--- Your instructions ---
From the first line to the last, write out the records exactly, leaving out images.

--- Material for this task ---

=== Section Start ===

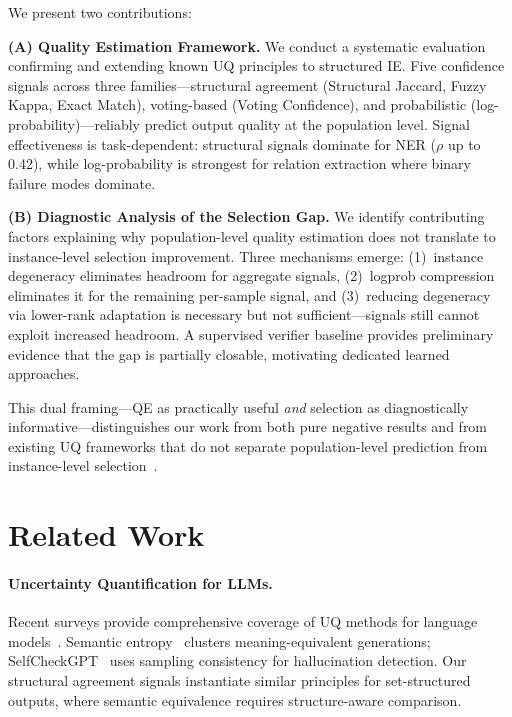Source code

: \documentclass[11pt,a4paper]{article}
\begin{document}
We present two contributions:

\textbf{(A) Quality Estimation Framework.}
We conduct a systematic evaluation confirming and extending known UQ principles to structured IE.
Five confidence signals across three families---structural agreement (Structural Jaccard, Fuzzy Kappa, Exact Match), voting-based (Voting Confidence), and probabilistic (log-probability)---reliably predict output quality at the population level.
Signal effectiveness is task-dependent: structural signals dominate for NER ($\rho$ up to 0.42), while log-probability is strongest for relation extraction where binary failure modes dominate.

\textbf{(B) Diagnostic Analysis of the Selection Gap.}
We identify contributing factors explaining why population-level quality estimation does not translate to instance-level selection improvement.
Three mechanisms emerge: (1)~instance degeneracy eliminates headroom for aggregate signals, (2)~logprob compression eliminates it for the remaining per-sample signal, and (3)~reducing degeneracy via lower-rank adaptation is necessary but not sufficient---signals still cannot exploit increased headroom.
A supervised verifier baseline provides preliminary evidence that the gap is partially closable, motivating dedicated learned approaches.

This dual framing---QE as practically useful \emph{and} selection as diagnostically informative---distinguishes our work from both pure negative results and from existing UQ frameworks that do not separate population-level prediction from instance-level selection~\citep{vashurin2025cocoa,vashurin2025benchmarking}.

\section{Related Work}

\paragraph{Uncertainty Quantification for LLMs.}
Recent surveys provide comprehensive coverage of UQ methods for language models~\citep{geng2025uqsurvey,huang2025calibrationsurvey,gao2024confidencesurvey}.
Semantic entropy~\citep{kuhn2023semantic} clusters meaning-equivalent generations; SelfCheckGPT~\citep{manakul2023selfcheckgpt} uses sampling consistency for hallucination detection.
Our structural agreement signals instantiate similar principles for set-structured outputs, where semantic equivalence requires structure-aware comparison.
\end{document}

=== Section End ===

--- Exercise answer ---
Source code

: \documentclass[11pt,a4paper]{article}
\begin{document}
We present two contributions:

\textbf{(A) Quality Estimation Framework.}
We conduct a systematic evaluation confirming and extending known UQ principles to structured IE.
Five confidence signals across three families---structural agreement (Structural Jaccard, Fuzzy Kappa, Exact Match), voting-based (Voting Confidence), and probabilistic (log-probability)---reliably predict output quality at the population level.
Signal effectiveness is task-dependent: structural signals dominate for NER ($\rho$ up to 0.42), while log-probability is strongest for relation extraction where binary failure modes dominate.

\textbf{(B) Diagnostic Analysis of the Selection Gap.}
We identify contributing factors explaining why population-level quality estimation does not translate to instance-level selection improvement.
Three mechanisms emerge: (1)~instance degeneracy eliminates headroom for aggregate signals, (2)~logprob compression eliminates it for the remaining per-sample signal, and (3)~reducing degeneracy via lower-rank adaptation is necessary but not sufficient---signals still cannot exploit increased headroom.
A supervised verifier baseline provides preliminary evidence that the gap is partially closable, motivating dedicated learned approaches.

This dual framing---QE as practically useful \emph{and} selection as diagnostically informative---distinguishes our work from both pure negative results and from existing UQ frameworks that do not separate population-level prediction from instance-level selection~\citep{vashurin2025cocoa,vashurin2025benchmarking}.

\section{Related Work}

\paragraph{Uncertainty Quantification for LLMs.}
Recent surveys provide comprehensive coverage of UQ methods for language models~\citep{geng2025uqsurvey,huang2025calibrationsurvey,gao2024confidencesurvey}.
Semantic entropy~\citep{kuhn2023semantic} clusters meaning-equivalent generations; SelfCheckGPT~\citep{manakul2023selfcheckgpt} uses sampling consistency for hallucination detection.
Our structural agreement signals instantiate similar principles for set-structured outputs, where semantic equivalence requires structure-aware comparison.
\end{document}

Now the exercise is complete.